__Supplied entries__:
=== Begin Enclosure ===

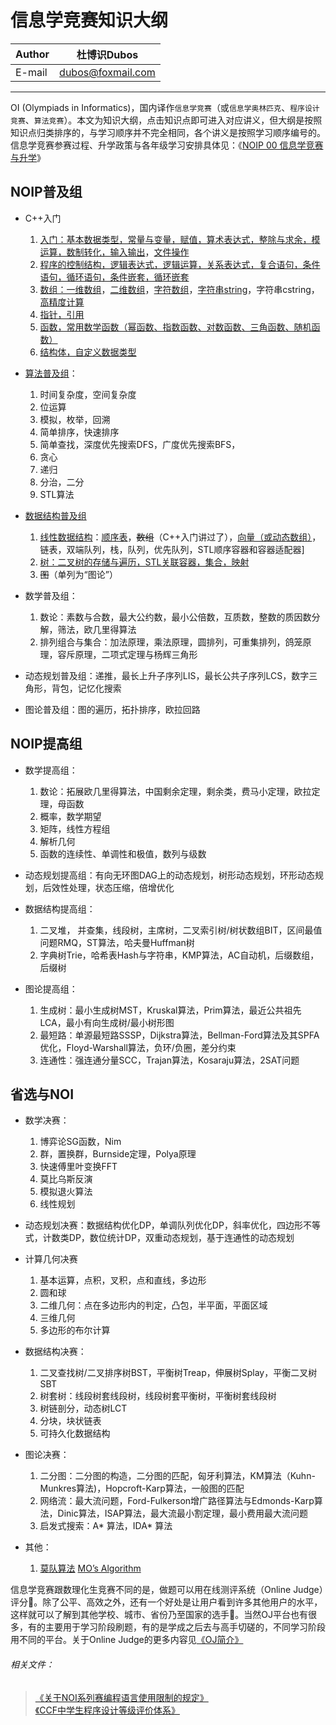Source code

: 信息学竞赛知识大纲
======

|Author|杜博识Dubos|
|---|---|
|E-mail|dubos@foxmail.com|

------  

OI (Olympiads in Informatics)，国内译作`信息学竞赛`（或`信息学奥林匹克`、`程序设计竞赛`、`算法竞赛`）。本文为知识大纲，点击知识点即可进入对应讲义，但大纲是按照知识点归类排序的，与学习顺序并不完全相同，各个讲义是按照学习顺序编号的。信息学竞赛参赛过程、升学政策与各年级学习安排具体见：《[NOIP 00 信息学竞赛与升学](/NOIP%2000%20信息学竞赛与升学.md)》


## NOIP普及组  
* C++入门
	1. [入门：基本数据类型，常量与变量，赋值，算术表达式，整除与求余，模运算，数制转化，输入输出][NOIP 01 a]，[文件操作][NOIP 01 b]
	3. [程序的控制结构，逻辑表达式，逻辑运算，关系表达式，复合语句，条件语句，循环语句，条件嵌套，循环嵌套][NOIP 02]
	4. [数组：一维数组][NOIP 03 a]，[二维数组][NOIP 03 b]，[字符数组][NOIP 03 c]，[字符串string][NOIP 03 d]，字符串cstring，[高精度计算][NOIP 03 f]
	5. [指针，引用][NOIP 04]
	5. [函数，常用数学函数（幂函数、指数函数、对数函数、三角函数、随机函数）][NOIP 05 a]
	6. [结构体，自定义数据类型][NOIP 06]

* [算法普及组][NOIP 07 a]：
	1. 时间复杂度，空间复杂度
	2. 位运算
	3. 模拟，枚举，回溯
	4. 简单排序，快速排序
	5. 简单查找，深度优先搜索DFS，广度优先搜索BFS，
	6. 贪心
	7. 递归
	8. 分治，二分
	9. STL算法  

* [数据结构普及组][NOIP 08 a]
	1. [线性数据结构][NOIP 08 b]：[顺序表][NOIP 08 b 顺序表]，~~数组~~（C++入门讲过了），[向量（或动态数组）][NOIP 08 b 向量]，链表，双端队列，栈，队列，优先队列，STL顺序容器和容器适配器]
	2. [树：二叉树的存储与遍历，STL关联容器，集合，映射][NOIP 08 c] 
	3. ~~图~~（单列为“图论”）

* 数学普及组：  
	1. 数论：素数与合数，最大公约数，最小公倍数，互质数，整数的质因数分解，筛法，欧几里得算法
	2. 排列组合与集合：加法原理，乘法原理，圆排列，可重集排列，鸽笼原理，容斥原理，二项式定理与杨辉三角形

* 动态规划普及组：递推，最长上升子序列LIS，最长公共子序列LCS，数字三角形，背包，记忆化搜索

* 图论普及组：图的遍历，拓扑排序，欧拉回路

## NOIP提高组  
 
* 数学提高组：
	1. 数论：拓展欧几里得算法，中国剩余定理，剩余类，费马小定理，欧拉定理，母函数
	2. 概率，数学期望
	3. 矩阵，线性方程组
	4. 解析几何
	5. 函数的连续性、单调性和极值，数列与级数

* 动态规划提高组：有向无环图DAG上的动态规划，树形动态规划，环形动态规划，后效性处理，状态压缩，倍增优化

* 数据结构提高组：
	1. 二叉堆， 并查集，线段树，主席树，二叉索引树/树状数组BIT，区间最值问题RMQ，ST算法，哈夫曼Huffman树  
	2. 字典树Trie，哈希表Hash与字符串，KMP算法，AC自动机，后缀数组，后缀树  

* 图论提高组：
	1. 生成树：最小生成树MST，Kruskal算法，Prim算法，最近公共祖先LCA，最小有向生成树/最小树形图  
	2. 最短路：单源最短路SSSP，Dijkstra算法，Bellman-Ford算法及其SPFA优化，Floyd-Warshall算法，负环/负圈，差分约束   
	3. 连通性：强连通分量SCC，Trajan算法，Kosaraju算法，2SAT问题

## 省选与NOI

* 数学决赛：
	1. 博弈论SG函数，Nim
	2. 群，置换群，Burnside定理，Polya原理
	3. 快速傅里叶变换FFT
	4. 莫比乌斯反演
	5. 模拟退火算法
	6. 线性规划

* 动态规划决赛：数据结构优化DP，单调队列优化DP，斜率优化，四边形不等式，计数类DP，数位统计DP，双重动态规划，基于连通性的动态规划

* 计算几何决赛
	1. 基本运算，点积，叉积，点和直线，多边形
	2. 圆和球
	3. 二维几何：点在多边形内的判定，凸包，半平面，平面区域
	4. 三维几何
	5. 多边形的布尔计算 

* 数据结构决赛：
	1. 二叉查找树/二叉排序树BST，平衡树Treap，伸展树Splay，平衡二叉树SBT
	2. 树套树：线段树套线段树，线段树套平衡树，平衡树套线段树  
	2. 树链剖分，动态树LCT  
	3. 分块，块状链表
	4. 可持久化数据结构

* 图论决赛：   
	1. 二分图：二分图的构造，二分图的匹配，匈牙利算法，KM算法（Kuhn-Munkres算法)，Hopcroft-Karp算法，一般图的匹配
	2. 网络流：最大流问题，Ford-Fulkerson增广路径算法与Edmonds-Karp算法，Dinic算法，ISAP算法，最大流最小割定理，最小费用最大流问题  
	3. 启发式搜索：A* 算法，IDA* 算法  
* 其他：
	1. [莫队算法][莫] [MO’s Algorithm][MO]

信息学竞赛跟数理化生竞赛不同的是，做题可以用在线测评系统（Online Judge）评分:100:。除了公平、高效之外，还有一个好处是让用户看到许多其他用户的水平，这样就可以了解到其他学校、城市、省份乃至国家的选手:raising_hand:。当然OJ平台也有很多，有的主要用于学习阶段刷题，有的是学成之后去与高手切磋的，不同学习阶段用不同的平台。关于Online Judge的更多内容见[《OJ简介》](/NOIP%2000%20OJ简介.md)

###### 相关文件：  
> [《关于NOI系列赛编程语言使用限制的规定》](http://www.noi.cn/about/rules/362-noi)  
> [《CCF中学生程序设计等级评价体系》](/CCF中学生程序设计等级评价体系.pdf)

[NOIP 01 a]:/NOIP%20Junior/NOIP%2001%20a%20C%2B%2B入门.cpp
[NOIP 01 b]:/NOIP%20Junior/NOIP%2001%20b%20文件.md
[NOIP 02]:/NOIP%20Junior/NOIP%2002%20程序的控制结构.cpp
[NOIP 03 a]:/NOIP%20Junior/NOIP%2003%20a%20一维数组.cpp
[NOIP 03 b]:/NOIP%20Junior/NOIP%2003%20b%20二维数组.cpp
[NOIP 03 c]:/NOIP%20Junior/NOIP%2003%20c%20字符数组.cpp
[NOIP 03 d]:/NOIP%20Junior/NOIP%2003%20d%20string字符串.cpp
[NOIP 03 f]:/NOIP%20Junior/NOIP%2003%20f%20高精度计算.cpp
[NOIP 04]:/NOIP%20Junior/NOIP%2004%20指针与引用.cpp
[NOIP 05 a]:/NOIP%20Junior/NOIP%2005%20a%20函数.cpp
[NOIP 06]:/NOIP%20Junior/NOIP%2006%20结构体.md
[NOIP 07 a]:/NOIP%20Junior/NOIP%2007%20a%20算法普及组.md
[NOIP 08 a]:/NOIP%20Junior/NOIP%2008%20a%20普及组数据结构.md
[NOIP 08 b]:/NOIP%20Junior/NOIP%2008%20b%20线性数据结构.md
[NOIP 08 b 顺序表]:/NOIP%20Junior/NOIP%2008%20b%20线性数据结构.md#顺序表sequence-list
[NOIP 08 b 向量]:/NOIP%20Junior/NOIP%2008%20b%20线性数据结构.md#向量或称动态数组vector
[NOIP 08 c]:/NOIP%20Junior/NOIP%2008%20c%20树.md
[MO]:https://blog.anudeep2011.com/mos-algorithm/
[莫]:https://www.zhihu.com/question/27316467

=== End Enclosure ===

__Task brief__:
What you return should be the whole listing, word for word, without its pictures.

__Answer to the exercise__:
Source code

: 信息学竞赛知识大纲
======

|Author|杜博识Dubos|
|---|---|
|E-mail|dubos@foxmail.com|

------  

OI (Olympiads in Informatics)，国内译作`信息学竞赛`（或`信息学奥林匹克`、`程序设计竞赛`、`算法竞赛`）。本文为知识大纲，点击知识点即可进入对应讲义，但大纲是按照知识点归类排序的，与学习顺序并不完全相同，各个讲义是按照学习顺序编号的。信息学竞赛参赛过程、升学政策与各年级学习安排具体见：《[NOIP 00 信息学竞赛与升学](/NOIP%2000%20信息学竞赛与升学.md)》


## NOIP普及组  
* C++入门
	1. [入门：基本数据类型，常量与变量，赋值，算术表达式，整除与求余，模运算，数制转化，输入输出][NOIP 01 a]，[文件操作][NOIP 01 b]
	3. [程序的控制结构，逻辑表达式，逻辑运算，关系表达式，复合语句，条件语句，循环语句，条件嵌套，循环嵌套][NOIP 02]
	4. [数组：一维数组][NOIP 03 a]，[二维数组][NOIP 03 b]，[字符数组][NOIP 03 c]，[字符串string][NOIP 03 d]，字符串cstring，[高精度计算][NOIP 03 f]
	5. [指针，引用][NOIP 04]
	5. [函数，常用数学函数（幂函数、指数函数、对数函数、三角函数、随机函数）][NOIP 05 a]
	6. [结构体，自定义数据类型][NOIP 06]

* [算法普及组][NOIP 07 a]：
	1. 时间复杂度，空间复杂度
	2. 位运算
	3. 模拟，枚举，回溯
	4. 简单排序，快速排序
	5. 简单查找，深度优先搜索DFS，广度优先搜索BFS，
	6. 贪心
	7. 递归
	8. 分治，二分
	9. STL算法  

* [数据结构普及组][NOIP 08 a]
	1. [线性数据结构][NOIP 08 b]：[顺序表][NOIP 08 b 顺序表]，~~数组~~（C++入门讲过了），[向量（或动态数组）][NOIP 08 b 向量]，链表，双端队列，栈，队列，优先队列，STL顺序容器和容器适配器]
	2. [树：二叉树的存储与遍历，STL关联容器，集合，映射][NOIP 08 c] 
	3. ~~图~~（单列为“图论”）

* 数学普及组：  
	1. 数论：素数与合数，最大公约数，最小公倍数，互质数，整数的质因数分解，筛法，欧几里得算法
	2. 排列组合与集合：加法原理，乘法原理，圆排列，可重集排列，鸽笼原理，容斥原理，二项式定理与杨辉三角形

* 动态规划普及组：递推，最长上升子序列LIS，最长公共子序列LCS，数字三角形，背包，记忆化搜索

* 图论普及组：图的遍历，拓扑排序，欧拉回路

## NOIP提高组  
 
* 数学提高组：
	1. 数论：拓展欧几里得算法，中国剩余定理，剩余类，费马小定理，欧拉定理，母函数
	2. 概率，数学期望
	3. 矩阵，线性方程组
	4. 解析几何
	5. 函数的连续性、单调性和极值，数列与级数

* 动态规划提高组：有向无环图DAG上的动态规划，树形动态规划，环形动态规划，后效性处理，状态压缩，倍增优化

* 数据结构提高组：
	1. 二叉堆， 并查集，线段树，主席树，二叉索引树/树状数组BIT，区间最值问题RMQ，ST算法，哈夫曼Huffman树  
	2. 字典树Trie，哈希表Hash与字符串，KMP算法，AC自动机，后缀数组，后缀树  

* 图论提高组：
	1. 生成树：最小生成树MST，Kruskal算法，Prim算法，最近公共祖先LCA，最小有向生成树/最小树形图  
	2. 最短路：单源最短路SSSP，Dijkstra算法，Bellman-Ford算法及其SPFA优化，Floyd-Warshall算法，负环/负圈，差分约束   
	3. 连通性：强连通分量SCC，Trajan算法，Kosaraju算法，2SAT问题

## 省选与NOI

* 数学决赛：
	1. 博弈论SG函数，Nim
	2. 群，置换群，Burnside定理，Polya原理
	3. 快速傅里叶变换FFT
	4. 莫比乌斯反演
	5. 模拟退火算法
	6. 线性规划

* 动态规划决赛：数据结构优化DP，单调队列优化DP，斜率优化，四边形不等式，计数类DP，数位统计DP，双重动态规划，基于连通性的动态规划

* 计算几何决赛
	1. 基本运算，点积，叉积，点和直线，多边形
	2. 圆和球
	3. 二维几何：点在多边形内的判定，凸包，半平面，平面区域
	4. 三维几何
	5. 多边形的布尔计算 

* 数据结构决赛：
	1. 二叉查找树/二叉排序树BST，平衡树Treap，伸展树Splay，平衡二叉树SBT
	2. 树套树：线段树套线段树，线段树套平衡树，平衡树套线段树  
	2. 树链剖分，动态树LCT  
	3. 分块，块状链表
	4. 可持久化数据结构

* 图论决赛：   
	1. 二分图：二分图的构造，二分图的匹配，匈牙利算法，KM算法（Kuhn-Munkres算法)，Hopcroft-Karp算法，一般图的匹配
	2. 网络流：最大流问题，Ford-Fulkerson增广路径算法与Edmonds-Karp算法，Dinic算法，ISAP算法，最大流最小割定理，最小费用最大流问题  
	3. 启发式搜索：A* 算法，IDA* 算法  
* 其他：
	1. [莫队算法][莫] [MO’s Algorithm][MO]

信息学竞赛跟数理化生竞赛不同的是，做题可以用在线测评系统（Online Judge）评分:100:。除了公平、高效之外，还有一个好处是让用户看到许多其他用户的水平，这样就可以了解到其他学校、城市、省份乃至国家的选手:raising_hand:。当然OJ平台也有很多，有的主要用于学习阶段刷题，有的是学成之后去与高手切磋的，不同学习阶段用不同的平台。关于Online Judge的更多内容见[《OJ简介》](/NOIP%2000%20OJ简介.md)

###### 相关文件：  
> [《关于NOI系列赛编程语言使用限制的规定》](http://www.noi.cn/about/rules/362-noi)  
> [《CCF中学生程序设计等级评价体系》](/CCF中学生程序设计等级评价体系.pdf)

[NOIP 01 a]:/NOIP%20Junior/NOIP%2001%20a%20C%2B%2B入门.cpp
[NOIP 01 b]:/NOIP%20Junior/NOIP%2001%20b%20文件.md
[NOIP 02]:/NOIP%20Junior/NOIP%2002%20程序的控制结构.cpp
[NOIP 03 a]:/NOIP%20Junior/NOIP%2003%20a%20一维数组.cpp
[NOIP 03 b]:/NOIP%20Junior/NOIP%2003%20b%20二维数组.cpp
[NOIP 03 c]:/NOIP%20Junior/NOIP%2003%20c%20字符数组.cpp
[NOIP 03 d]:/NOIP%20Junior/NOIP%2003%20d%20string字符串.cpp
[NOIP 03 f]:/NOIP%20Junior/NOIP%2003%20f%20高精度计算.cpp
[NOIP 04]:/NOIP%20Junior/NOIP%2004%20指针与引用.cpp
[NOIP 05 a]:/NOIP%20Junior/NOIP%2005%20a%20函数.cpp
[NOIP 06]:/NOIP%20Junior/NOIP%2006%20结构体.md
[NOIP 07 a]:/NOIP%20Junior/NOIP%2007%20a%20算法普及组.md
[NOIP 08 a]:/NOIP%20Junior/NOIP%2008%20a%20普及组数据结构.md
[NOIP 08 b]:/NOIP%20Junior/NOIP%2008%20b%20线性数据结构.md
[NOIP 08 b 顺序表]:/NOIP%20Junior/NOIP%2008%20b%20线性数据结构.md#顺序表sequence-list
[NOIP 08 b 向量]:/NOIP%20Junior/NOIP%2008%20b%20线性数据结构.md#向量或称动态数组vector
[NOIP 08 c]:/NOIP%20Junior/NOIP%2008%20c%20树.md
[MO]:https://blog.anudeep2011.com/mos-algorithm/
[莫]:https://www.zhihu.com/question/27316467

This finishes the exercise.